他邊穿衣服邊湊上來把人逼到床沿:「你昨晚明明都抱著我不撒手。」
這樣近的距離,二人之間的曖昧氣息便又升上來,不經意間,晚山茶和白木香絲絲縷縷地纏繞在了一起。
「你少胡說八道!你有證據嗎!」
盛昔陶反駁的同時伸手捂住後頸,企圖用物理的方式阻止信息素的釋放,並當著陸曜山的面拉開抽屜,扯出一片阻隔貼啪嘰貼上。
他「禁止靠近」的模樣在陸曜山看來著實有點可愛,不過這也讓他開始反思自己昨晚連續兩次的標記確實是有些失控了。
明明睡前還特地吃了藥,誰知不但毫無作用,標記欲望也被挑起得十分突然。
之前再有不舒服,陸曜山的頭腦還是能保持一絲清醒的,這次卻很反常。
盛昔陶見他看著自己不說話一副沒安好心的樣子,這令他再次感到不爽,企圖暴力推人下床。
可惜還沒等他動手,外邊響起了一陣敲門聲。
「大師兄,你起了嗎,我來給你送早飯了。」
是從心的聲音。
陸曜山率先下了床,邊扣扣子邊去開門。
從心端著一個托盤,上面是一碗白粥和一碟小菜外加兩個包子,他見開門的是陸曜山不由愣了幾秒。
幾秒後又迅速反應過來說:「陸施主,您昨晚也在啊?」
「嗯,我送你大師兄和從意回來,你大師兄看天太晚就讓我留宿了。」
從心朝他點點頭,說:「其實樓上還有一間空屋,您本來可以去那兒休息的。」
陸曜山大咧咧地拿起一個包子往嘴裡塞,邊塞邊說:「沒事,我就喜歡和你大師兄睡。」
「咚——」
不知什麼東西掉地上,屋裡傳出一陣悶響。
陸曜山含著包子:「我發誓我們倆什麼都沒做,你大師兄是清白的。」
從意:「……」
小和尚放下東西匆匆走了,麻溜的樣子像是要去取經,陸曜山端著托盤進屋,見盛昔陶蹲在香台邊,將打碎的香爐揀進垃圾桶。
他的腳還沒好利索,蹲下的姿勢有些彆扭,不過刀人的眼色卻一點不示弱。
陸曜山要扶他被他一把推開坐在地上。
「走開,吃你的飯去。

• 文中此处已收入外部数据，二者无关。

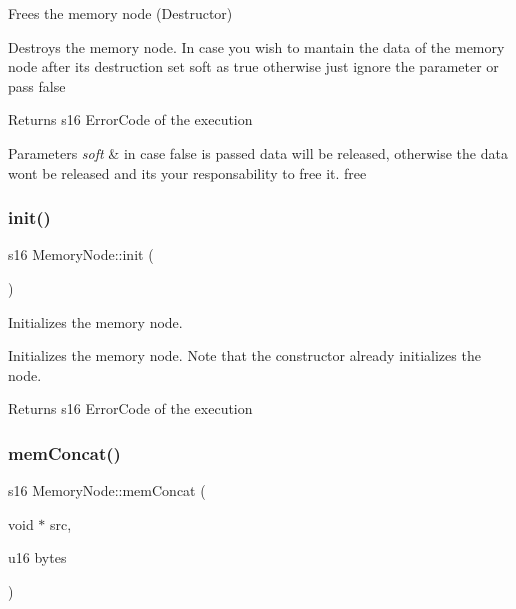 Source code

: Frees the memory node (Destructor) 

Destroys the memory node. In case you wish to mantain the data of the memory node after it\textquotesingle{}s destruction set soft as true otherwise just ignore the parameter or pass false

\begin{DoxyReturn}{Returns}
s16 Error\+Code of the execution 
\end{DoxyReturn}

\begin{DoxyParams}{Parameters}
{\em soft} & in case false is passed data will be released, otherwise the data won\textquotesingle{}t be released and it\textquotesingle{}s your responsability to free it. free \\
\hline
\end{DoxyParams}
\mbox{\label{class_memory_node_a7d5525e6dc8c0c41e8d32a14534cf261}} 
\subsubsection{\texorpdfstring{init()}{init()}}
{\footnotesize\ttfamily s16 Memory\+Node\+::init (\begin{DoxyParamCaption}{ }\end{DoxyParamCaption})}



Initializes the memory node. 

Initializes the memory node. Note that the constructor already initializes the node.

\begin{DoxyReturn}{Returns}
s16 Error\+Code of the execution 
\end{DoxyReturn}
\mbox{\label{class_memory_node_affb353802eb004abced42bcfc1e10d73}} 
\subsubsection{\texorpdfstring{mem\+Concat()}{memConcat()}}
{\footnotesize\ttfamily s16 Memory\+Node\+::mem\+Concat (\begin{DoxyParamCaption}\item[{void $\ast$}]{src,  }\item[{u16}]{bytes }\end{DoxyParamCaption})}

」
陸曜山瞅了眼清粥,沒什麼胃口,他想了想說:「我跟你道歉。」
說著,他拾起一塊青瓷碎片:「這香爐我賠你。」
盛昔陶依舊低著頭,一邊用紙巾包住香灰,一邊冷聲冷氣地說:「不需要。」
「我錯了,真錯了。」陸曜山見他臉色鐵青,這才知道盛昔陶是真生氣了。
他再三道歉:「我昨晚應該經過你同意的,對不起。」
話音剛落,那隻撫摸香灰的手頓了一下,但它只是從陸曜山的手裡拿過最後一塊碎片,接著將碎片悉數倒進了垃圾桶,一個眼神都沒給陸曜山。